One of my favorite support requests during my time working as a contractor—favorite only because it made me giggle—were those people confused because WPML wasn’t magically translating their content for them. No, WPML does not translate content; it is simply a tool for managing the translation of content.

Though it is worth noting that the company behind WPML, OnTheGoSystems Inc., offers translation services under the name iCanLocalize that plug directly in to WPML. You do, of course, have to pay for them. Sometimes I wonder if it isn’t this parallel activity that creates the cause for confusion…

The future of multilingual WordPress

At WordCamp Europe in Seville this year, during his Q&A (38:50-43:05), Matt Mullenweg addressed the question of why multilingual capability isn’t an integral part of WordPress, by stating that there really wasn’t any data to reflect what percentage of the user base, high or low, found the feature to be a priority. “In the absence of [data], we keep the status quo of leaving things in plugins,” he said.

He did offer two suggestions to anyone passionate about bringing multilingualism to core:

  1. Introduce a feature plugin and build support in the community by holding regular meetings on the Making WordPress Slack. If something works well enough, the lead development team could consider it.
  2. Get data. He said that having data to support one way or the other whether multilingualism interests a significant enough part of the user base would go a long way to getting support (or validating that it isn’t a current priority).

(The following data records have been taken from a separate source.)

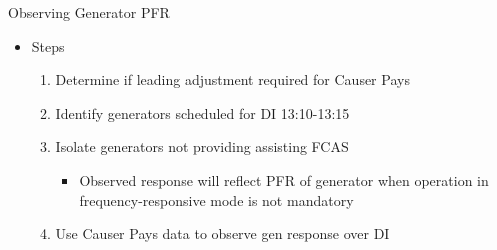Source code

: \begin{frame}{Observing Generator PFR}
\begin{itemize}
\item Steps
    \begin{enumerate}
        \item Determine if leading adjustment required for Causer Pays
        \item Identify generators scheduled for DI 13:10-13:15
        \item Isolate generators not providing assisting FCAS
        \begin{itemize}
            \item Observed response will reflect PFR of generator when operation in frequency-responsive mode is not mandatory
        \end{itemize}
        \item Use Causer Pays data to observe gen response over DI
    \end{enumerate}
  \end{itemize}
 
 \end{frame}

Two days later, during Contributor Day, a small think tank gathered, lead by Simon Wheatley (Automattic, formerly of Code for the People) to discuss the multilingual question and what steps might be taken to introduce to core, if not full functionality, at least some key features that would help multilingual plugins do their jobs better.

Since then, we’ve been meeting regularly on the #core Slack to discuss three proposals:

  1. The introduction of a language post format element (lead by Simon Wheatley).
  2. A solution for the translation of text strings found outside gettext wrappers (namely database options, user meta and widgets, lead by Andrea Sciamanna).
  3. A solution for translating the registered names of taxonomies, currently something that most plugins struggle to do (lead by Marko Heijnen).